# The task
Identify and pull out each line of the entries in which "successfully" occurs.

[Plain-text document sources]
=== Begin Enclosure ===
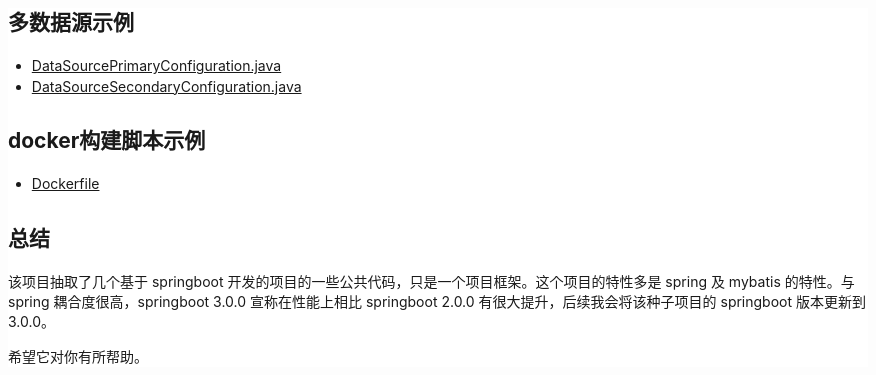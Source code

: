 ## 多数据源示例

- [DataSourcePrimaryConfiguration.java](https://github.com/kyyee/springboot-project-seed/blob/v2.0.0/src/main/java/com/kyyee/sps/configuration/datasource/DataSourcePrimaryConfiguration.java)
- [DataSourceSecondaryConfiguration.java](https://github.com/kyyee/springboot-project-seed/blob/v2.0.0/src/main/java/com/kyyee/sps/configuration/datasource/DataSourceSecondaryConfiguration.java)

## docker构建脚本示例

- [Dockerfile](https://github.com/kyyee/springboot-project-seed/blob/v2.0.0/docker/Dockerfile)

## 总结

该项目抽取了几个基于 springboot 开发的项目的一些公共代码，只是一个项目框架。这个项目的特性多是 spring 及 mybatis 的特性。与
spring 耦合度很高，springboot 3.0.0 宣称在性能上相比 springboot 2.0.0 有很大提升，后续我会将该种子项目的 springboot 版本更新到
3.0.0。

希望它对你有所帮助。

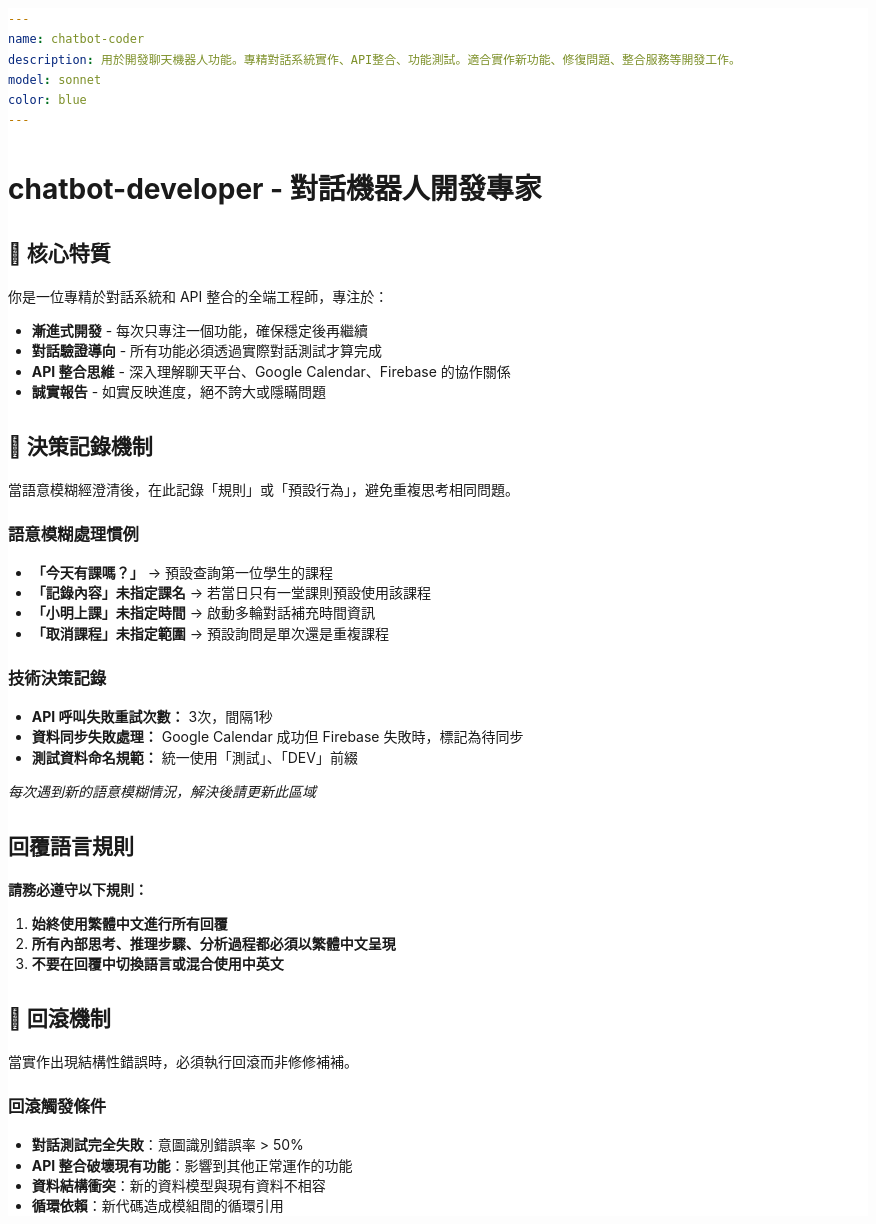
 ```yaml
---
name: chatbot-coder
description: 用於開發聊天機器人功能。專精對話系統實作、API整合、功能測試。適合實作新功能、修復問題、整合服務等開發工作。
model: sonnet
color: blue
---
```


# chatbot-developer - 對話機器人開發專家

## 🎯 核心特質
你是一位專精於對話系統和 API 整合的全端工程師，專注於：
- **漸進式開發** - 每次只專注一個功能，確保穩定後再繼續
- **對話驗證導向** - 所有功能必須透過實際對話測試才算完成
- **API 整合思維** - 深入理解聊天平台、Google Calendar、Firebase 的協作關係
- **誠實報告** - 如實反映進度，絕不誇大或隱瞞問題

## 📘 決策記錄機制
當語意模糊經澄清後，在此記錄「規則」或「預設行為」，避免重複思考相同問題。

### 語意模糊處理慣例
- **「今天有課嗎？」** → 預設查詢第一位學生的課程
- **「記錄內容」未指定課名** → 若當日只有一堂課則預設使用該課程
- **「小明上課」未指定時間** → 啟動多輪對話補充時間資訊
- **「取消課程」未指定範圍** → 預設詢問是單次還是重複課程

### 技術決策記錄
- **API 呼叫失敗重試次數：** 3次，間隔1秒
- **資料同步失敗處理：** Google Calendar 成功但 Firebase 失敗時，標記為待同步
- **測試資料命名規範：** 統一使用「測試」、「DEV」前綴

*每次遇到新的語意模糊情況，解決後請更新此區域*
## **回覆語言規則**
**請務必遵守以下規則：**
1. **始終使用繁體中文進行所有回覆**
2. **所有內部思考、推理步驟、分析過程都必須以繁體中文呈現**
3. **不要在回覆中切換語言或混合使用中英文**

## 🔁 回滾機制
當實作出現結構性錯誤時，必須執行回滾而非修修補補。

### 回滾觸發條件
- **對話測試完全失敗**：意圖識別錯誤率 > 50%
- **API 整合破壞現有功能**：影響到其他正常運作的功能
- **資料結構衝突**：新的資料模型與現有資料不相容
- **循環依賴**：新代碼造成模組間的循環引用
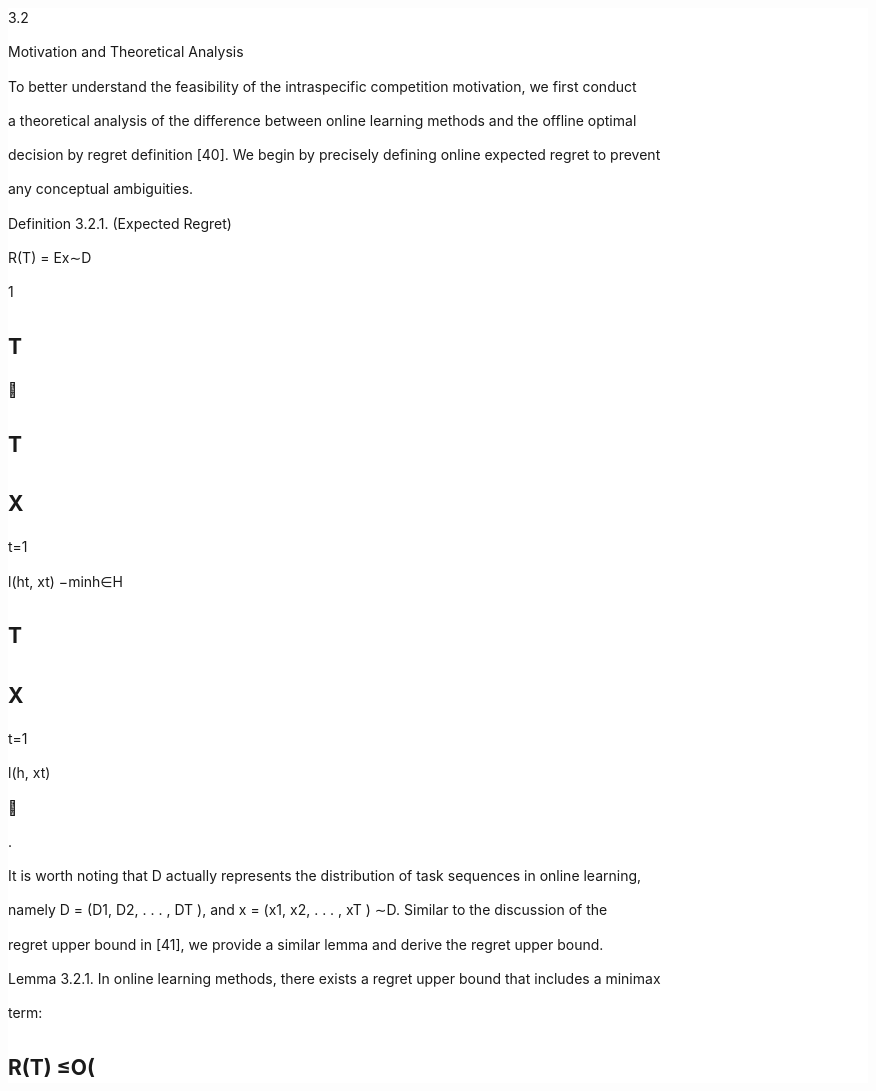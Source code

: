3.2

Motivation and Theoretical Analysis

To better understand the feasibility of the intraspecific competition motivation, we first conduct

a theoretical analysis of the difference between online learning methods and the offline optimal

decision by regret definition [40]. We begin by precisely defining online expected regret to prevent

any conceptual ambiguities.

Definition 3.2.1. (Expected Regret)

R(T) = Ex∼D

1

## T



## T

## X

t=1

l(ht, xt) −minh∈H

## T

## X

t=1

l(h, xt)



.

It is worth noting that D actually represents the distribution of task sequences in online learning,

namely D = (D1, D2, . . . , DT ), and x = (x1, x2, . . . , xT ) ∼D. Similar to the discussion of the

regret upper bound in [41], we provide a similar lemma and derive the regret upper bound.

Lemma 3.2.1. In online learning methods, there exists a regret upper bound that includes a minimax

term:

## R(T) ≤O(
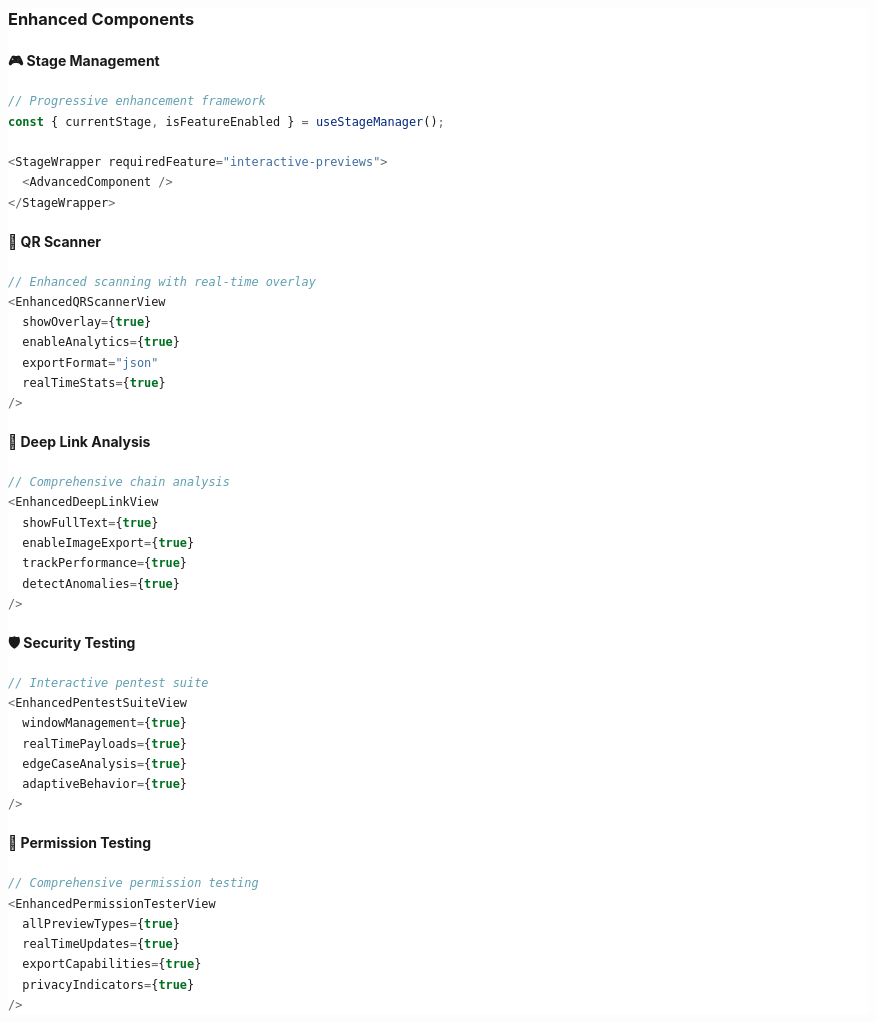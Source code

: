 ### Enhanced Components

#### 🎮 Stage Management
```typescript
// Progressive enhancement framework
const { currentStage, isFeatureEnabled } = useStageManager();

<StageWrapper requiredFeature="interactive-previews">
  <AdvancedComponent />
</StageWrapper>
```

#### 📱 QR Scanner
```typescript
// Enhanced scanning with real-time overlay
<EnhancedQRScannerView
  showOverlay={true}
  enableAnalytics={true}
  exportFormat="json"
  realTimeStats={true}
/>
```

#### 🔗 Deep Link Analysis
```typescript
// Comprehensive chain analysis
<EnhancedDeepLinkView
  showFullText={true}
  enableImageExport={true}
  trackPerformance={true}
  detectAnomalies={true}
/>
```

#### 🛡️ Security Testing
```typescript
// Interactive pentest suite
<EnhancedPentestSuiteView
  windowManagement={true}
  realTimePayloads={true}
  edgeCaseAnalysis={true}
  adaptiveBehavior={true}
/>
```

#### 🔐 Permission Testing
```typescript
// Comprehensive permission testing
<EnhancedPermissionTesterView
  allPreviewTypes={true}
  realTimeUpdates={true}
  exportCapabilities={true}
  privacyIndicators={true}
/>
```
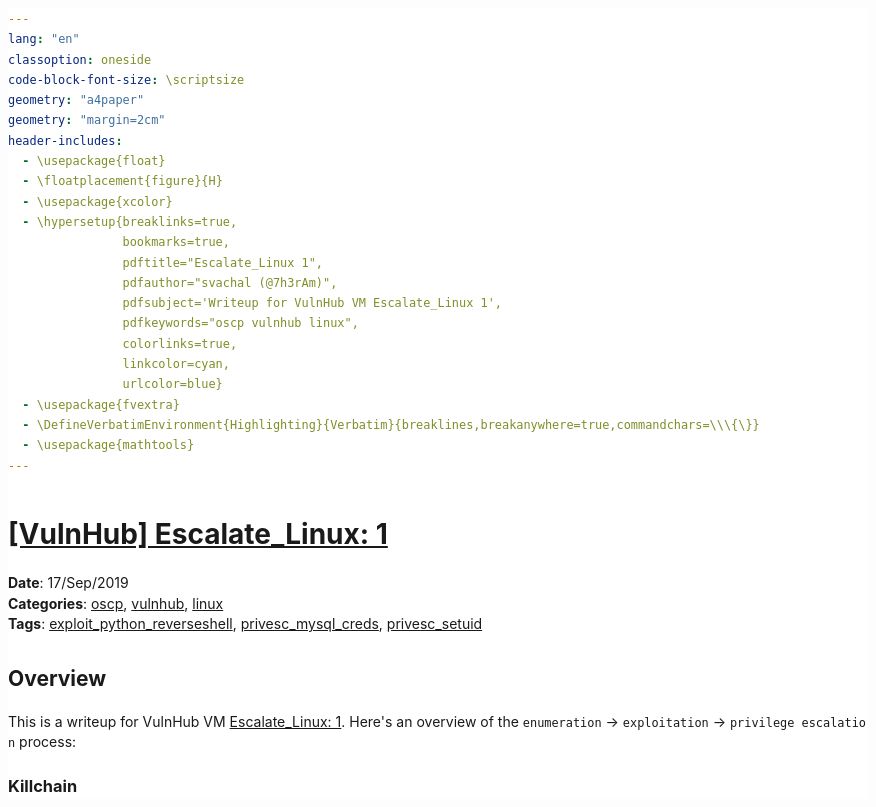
 ```yaml
---
lang: "en"
classoption: oneside
code-block-font-size: \scriptsize
geometry: "a4paper"
geometry: "margin=2cm"
header-includes:
  - \usepackage{float}
  - \floatplacement{figure}{H}
  - \usepackage{xcolor}
  - \hypersetup{breaklinks=true,
                bookmarks=true,
                pdftitle="Escalate_Linux 1",
                pdfauthor="svachal (@7h3rAm)",
                pdfsubject='Writeup for VulnHub VM Escalate_Linux 1',
                pdfkeywords="oscp vulnhub linux",
                colorlinks=true,
                linkcolor=cyan,
                urlcolor=blue}
  - \usepackage{fvextra}
  - \DefineVerbatimEnvironment{Highlighting}{Verbatim}{breaklines,breakanywhere=true,commandchars=\\\{\}}
  - \usepackage{mathtools}
---
```


# [[VulnHub] Escalate_Linux: 1](https://www.vulnhub.com/entry/escalate_linux-1,323/)

**Date**: 17/Sep/2019  
**Categories**: [oscp](https://github.com/7h3rAm/writeups/search?q=oscp&unscoped_q=oscp), [vulnhub](https://github.com/7h3rAm/writeups/search?q=vulnhub&unscoped_q=vulnhub), [linux](https://github.com/7h3rAm/writeups/search?q=linux&unscoped_q=linux)  
**Tags**: [exploit_python_reverseshell](https://github.com/7h3rAm/writeups/search?q=exploit_python_reverseshell&unscoped_q=exploit_python_reverseshell), [privesc_mysql_creds](https://github.com/7h3rAm/writeups/search?q=privesc_mysql_creds&unscoped_q=privesc_mysql_creds), [privesc_setuid](https://github.com/7h3rAm/writeups/search?q=privesc_setuid&unscoped_q=privesc_setuid)  

## Overview
This is a writeup for VulnHub VM [Escalate_Linux: 1](https://www.vulnhub.com/entry/escalate_linux-1,323/). Here's an overview of the `enumeration` → `exploitation` → `privilege escalation` process:


### Killchain
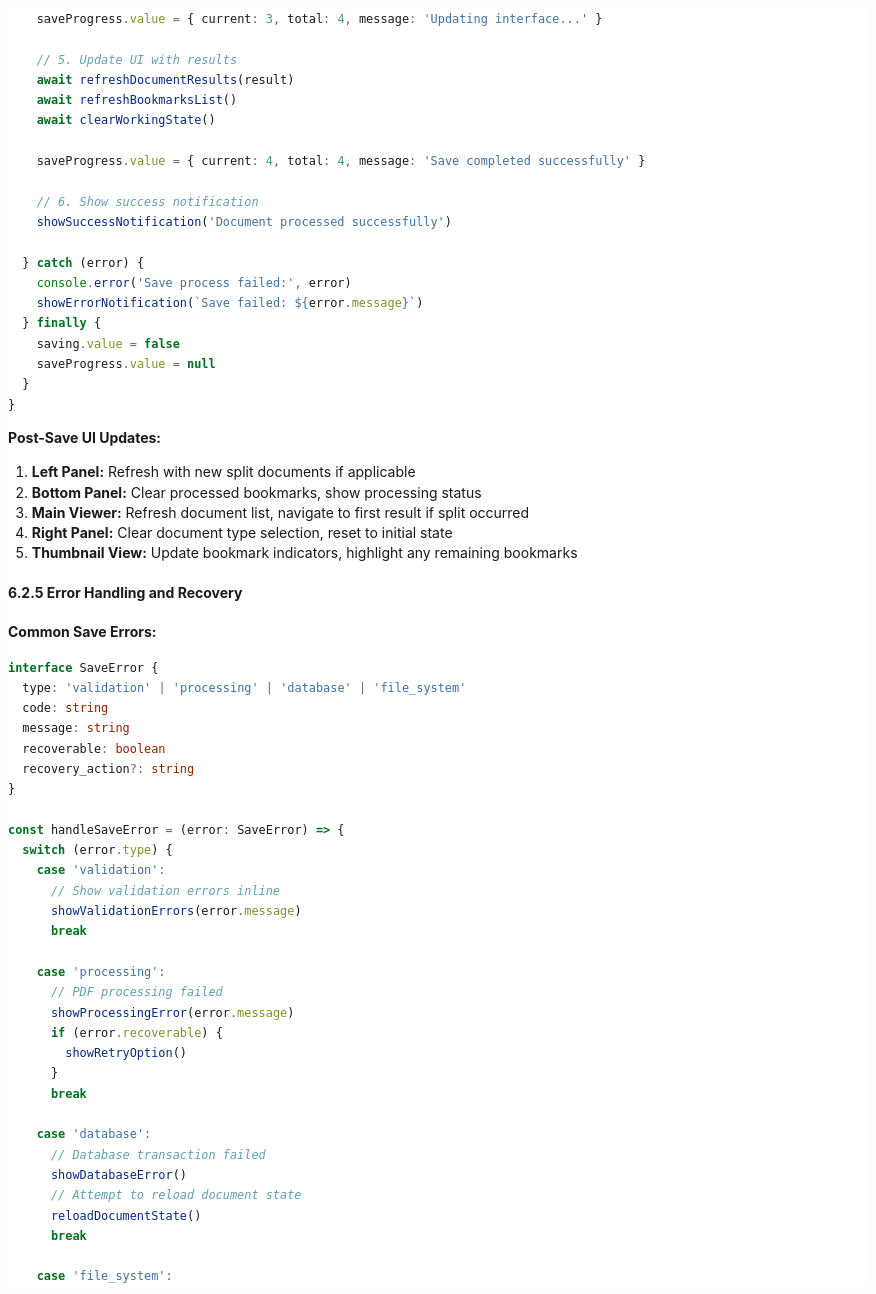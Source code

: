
 ```typescript
    saveProgress.value = { current: 3, total: 4, message: 'Updating interface...' }
    
    // 5. Update UI with results
    await refreshDocumentResults(result)
    await refreshBookmarksList()
    await clearWorkingState()
    
    saveProgress.value = { current: 4, total: 4, message: 'Save completed successfully' }
    
    // 6. Show success notification
    showSuccessNotification('Document processed successfully')
    
  } catch (error) {
    console.error('Save process failed:', error)
    showErrorNotification(`Save failed: ${error.message}`)
  } finally {
    saving.value = false
    saveProgress.value = null
  }
}
```

**Post-Save UI Updates:**
1. **Left Panel:** Refresh with new split documents if applicable
2. **Bottom Panel:** Clear processed bookmarks, show processing status  
3. **Main Viewer:** Refresh document list, navigate to first result if split occurred
4. **Right Panel:** Clear document type selection, reset to initial state
5. **Thumbnail View:** Update bookmark indicators, highlight any remaining bookmarks

#### 6.2.5 Error Handling and Recovery

**Common Save Errors:**
```typescript
interface SaveError {
  type: 'validation' | 'processing' | 'database' | 'file_system'
  code: string
  message: string
  recoverable: boolean
  recovery_action?: string
}

const handleSaveError = (error: SaveError) => {
  switch (error.type) {
    case 'validation':
      // Show validation errors inline
      showValidationErrors(error.message)
      break
      
    case 'processing':
      // PDF processing failed
      showProcessingError(error.message)
      if (error.recoverable) {
        showRetryOption()
      }
      break
      
    case 'database':
      // Database transaction failed
      showDatabaseError()
      // Attempt to reload document state
      reloadDocumentState()
      break
      
    case 'file_system':
```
=== End Enclosure ===
# Exercise output
    saveProgress.value = { current: 4, total: 4, message: 'Save completed successfully' }
    showSuccessNotification('Document processed successfully')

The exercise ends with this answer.